Dataset extract

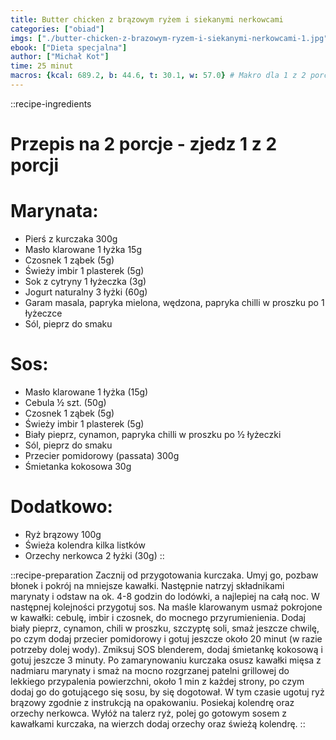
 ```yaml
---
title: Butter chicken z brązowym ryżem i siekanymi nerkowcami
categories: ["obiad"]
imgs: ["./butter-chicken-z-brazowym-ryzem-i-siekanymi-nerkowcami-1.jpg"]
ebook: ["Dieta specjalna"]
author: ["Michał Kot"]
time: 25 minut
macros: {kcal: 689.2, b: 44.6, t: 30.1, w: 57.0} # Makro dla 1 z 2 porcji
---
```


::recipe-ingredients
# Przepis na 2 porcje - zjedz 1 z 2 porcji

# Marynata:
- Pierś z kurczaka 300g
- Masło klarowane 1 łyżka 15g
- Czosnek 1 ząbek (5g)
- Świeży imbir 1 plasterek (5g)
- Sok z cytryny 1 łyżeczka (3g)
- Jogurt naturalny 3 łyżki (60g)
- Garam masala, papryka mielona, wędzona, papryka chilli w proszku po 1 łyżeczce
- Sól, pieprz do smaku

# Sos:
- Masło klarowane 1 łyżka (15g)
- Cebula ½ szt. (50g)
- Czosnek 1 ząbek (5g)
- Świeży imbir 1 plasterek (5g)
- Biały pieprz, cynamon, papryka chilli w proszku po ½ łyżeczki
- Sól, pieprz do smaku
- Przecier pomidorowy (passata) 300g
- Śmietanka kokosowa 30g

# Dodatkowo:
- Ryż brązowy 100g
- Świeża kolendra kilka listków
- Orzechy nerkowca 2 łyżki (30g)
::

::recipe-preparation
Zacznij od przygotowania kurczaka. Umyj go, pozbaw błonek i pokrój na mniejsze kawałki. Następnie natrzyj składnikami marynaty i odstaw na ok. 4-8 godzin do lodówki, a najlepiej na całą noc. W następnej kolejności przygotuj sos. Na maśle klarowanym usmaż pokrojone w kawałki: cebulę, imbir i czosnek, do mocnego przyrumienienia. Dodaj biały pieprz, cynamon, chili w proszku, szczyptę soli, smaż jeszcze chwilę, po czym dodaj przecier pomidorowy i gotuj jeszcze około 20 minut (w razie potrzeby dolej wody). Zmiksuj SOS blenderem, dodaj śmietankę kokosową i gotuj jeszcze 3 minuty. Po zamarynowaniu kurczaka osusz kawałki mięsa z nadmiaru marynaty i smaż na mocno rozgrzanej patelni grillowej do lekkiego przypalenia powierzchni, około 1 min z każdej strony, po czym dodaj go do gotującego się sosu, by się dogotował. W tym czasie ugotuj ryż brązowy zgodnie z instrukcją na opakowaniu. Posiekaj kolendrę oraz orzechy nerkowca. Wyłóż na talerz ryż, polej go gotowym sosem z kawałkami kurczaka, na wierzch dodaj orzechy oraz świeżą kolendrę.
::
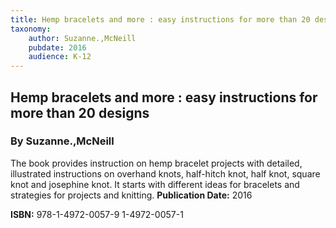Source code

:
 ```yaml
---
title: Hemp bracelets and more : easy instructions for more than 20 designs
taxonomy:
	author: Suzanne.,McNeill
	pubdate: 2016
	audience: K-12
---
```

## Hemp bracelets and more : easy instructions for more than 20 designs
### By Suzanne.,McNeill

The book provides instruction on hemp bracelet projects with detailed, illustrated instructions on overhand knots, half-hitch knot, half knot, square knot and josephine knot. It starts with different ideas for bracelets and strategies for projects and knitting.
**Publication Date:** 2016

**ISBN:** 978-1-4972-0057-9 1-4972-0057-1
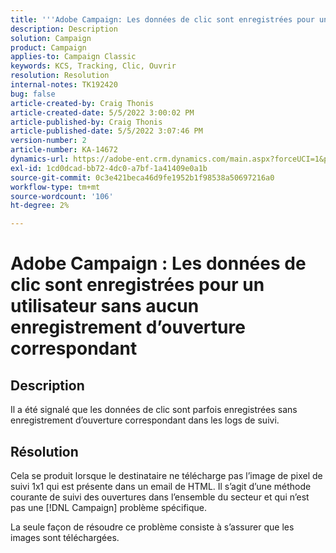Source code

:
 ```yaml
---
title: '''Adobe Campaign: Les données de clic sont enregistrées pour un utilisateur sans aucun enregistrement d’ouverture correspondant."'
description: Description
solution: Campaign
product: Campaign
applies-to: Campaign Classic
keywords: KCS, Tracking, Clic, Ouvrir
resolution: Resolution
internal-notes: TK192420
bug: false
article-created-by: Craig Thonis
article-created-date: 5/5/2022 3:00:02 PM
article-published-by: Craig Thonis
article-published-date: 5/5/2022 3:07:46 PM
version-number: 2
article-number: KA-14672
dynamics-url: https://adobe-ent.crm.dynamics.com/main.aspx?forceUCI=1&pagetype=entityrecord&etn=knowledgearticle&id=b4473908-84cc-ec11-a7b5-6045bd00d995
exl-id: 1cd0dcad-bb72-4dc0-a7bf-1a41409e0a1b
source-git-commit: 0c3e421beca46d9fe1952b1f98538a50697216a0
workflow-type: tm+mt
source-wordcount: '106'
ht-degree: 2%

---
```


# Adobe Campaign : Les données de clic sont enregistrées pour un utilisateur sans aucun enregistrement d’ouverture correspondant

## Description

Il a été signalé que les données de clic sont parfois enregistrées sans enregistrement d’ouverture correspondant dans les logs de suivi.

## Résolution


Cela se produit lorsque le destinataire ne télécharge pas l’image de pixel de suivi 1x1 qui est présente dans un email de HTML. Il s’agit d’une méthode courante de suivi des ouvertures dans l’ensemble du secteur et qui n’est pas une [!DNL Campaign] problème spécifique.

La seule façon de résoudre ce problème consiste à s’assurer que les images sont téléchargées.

What you have to do
Looking through the records, copy out every line in which the word "more" is found.

Solution for this exercise
title: Hemp bracelets and more : easy instructions for more than 20 designs
## Hemp bracelets and more : easy instructions for more than 20 designs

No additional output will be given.